近年の主な演者には、4代目橘家圓蔵や6代目三遊亭圓生(この噺で芸術祭文部大臣賞受賞)、そして林家彦六などがいる。
あらすじ
芝山内に追いはぎや辻斬りが毎日のように出没していた幕末のころ。
これから品川遊廓に繰り込もうという町人一人。
すでに相当きこしめしていると見え、千鳥足でここを通りかかった。
かなり金回りがいいようで、これからお大尽遊びだ、と言いかけて口を押さえ
「……おい、ここはどこだい。おっそろしく寂しいところだ。……おや、芝の山内だ。物騒な噂のある場所で、大金を持ってるはまずかったかな……」
さすがに少し酔いが醒めて、それでも空元気を出し、何でも逆を言えば反対になるというので
「さあ、辻斬り出やがれ。追はぎ出ろい。出たら塩つけてかじっちまうぞ」と、でかい声を張り上げる。
増上寺の四ツの鐘がゴーン。
あたりは人っ子一人通らない。
「……おい、待て、おい……」いきなり声をかけられて
「ぶるっ、もう出たよ。何も頼んだからって、こうすみやかに出なくても……」
こわごわ提灯の灯をかざして顔を見上げると、背の高い侍。
「おじさん、何か用か?」
「武士をとらえておじさんとは何を申すか。……これより麻布の方へはどうめえるか、町人」
ただの道聞きだという安心、田舎侍だから大したことはねえという侮り、脅かされたむかっ腹、それに半分残っていた酒の勢いも手伝って、
「どこィでも勝手にめえっちまえ、この丸太ん棒め。ぼこすり野郎、かんちょうれえ。何ィ? 教えられねえから、教えねえってんだ。
変なツラするねえ。このモクゾー蟹。何だ? 大小が目に入らぬかって? 二本差しが怖くて焼き豆腐は食えねえ。
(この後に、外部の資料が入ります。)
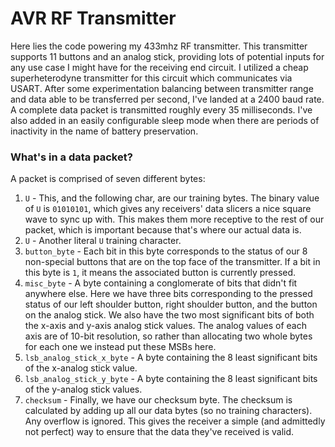 # AVR RF Transmitter

Here lies the code powering my 433mhz RF transmitter.  This transmitter supports 11 buttons and an analog stick, providing lots of potential inputs for any use case I might have for the receiving end circuit.  I utilized a cheap superheterodyne transmitter for this circuit which communicates via USART.  After some experimentation balancing between transmitter range and data able to be transferred per second, I've landed at a 2400 baud rate.  A complete data packet is transmitted roughly every 35 milliseconds.  I've also added in an easily configurable sleep mode when there are periods of inactivity in the name of battery preservation.

### What's in a data packet?

A packet is comprised of seven different bytes:

1. `U` - This, and the following char, are our training bytes.  The binary value of `U` is `01010101`, which gives any receivers' data slicers a nice square wave to sync up with.  This makes them more receptive to the rest of our packet, which is important because that's where our actual data is.
2. `U` - Another literal `U` training character.
3. `button_byte` - Each bit in this byte corresponds to the status of our 8 non-special buttons that are on the top face of the transmitter.  If a bit in this byte is `1`, it means the associated button is currently pressed.
4. `misc_byte` - A byte containing a conglomerate of bits that didn't fit anywhere else.  Here we have three bits corresponding to the pressed status of our left shoulder button, right shoulder button, and the button on the analog stick.  We also have the two most significant bits of both the x-axis and y-axis analog stick values.  The analog values of each axis are of 10-bit resolution, so rather than allocating two whole bytes for each one we instead put these MSBs here.
5. `lsb_analog_stick_x_byte` - A byte containing the 8 least significant bits of the x-analog stick value.
6. `lsb_analog_stick_y_byte` - A byte containing the 8 least significant bits of the y-analog stick values.
7. `checksum` - Finally, we have our checksum byte.  The checksum is calculated by adding up all our data bytes (so no training characters).  Any overflow is ignored.  This gives the receiver a simple (and admittedly not perfect) way to ensure that the data they've received is valid.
気のきいた鰻は五本も六本も刺してらあ。うぬァ試し斬りか。さあ斬りゃあがれ。斬って赤え血が出なかったら取りけえてやる。このスイカ野郎」
カッと痰をひっかけたから、侍の紋服にベチャッ。
刀の柄に手が掛かると見る間に「えいやあっ」……
侍、刀を拭うと、謡をうたって遠ざかる。
「サンピンめ、つらァ見やがれ」と言いかけたが、声がおかしい。
歩くと首が横にずれてくる。
手をやると血糊がベッタリ。
「あッ、斬りゃあがった。ニカワでつけたらもつかな。えれえことになっちゃった」
おろおろしていると、突き当たりが火事で大混乱。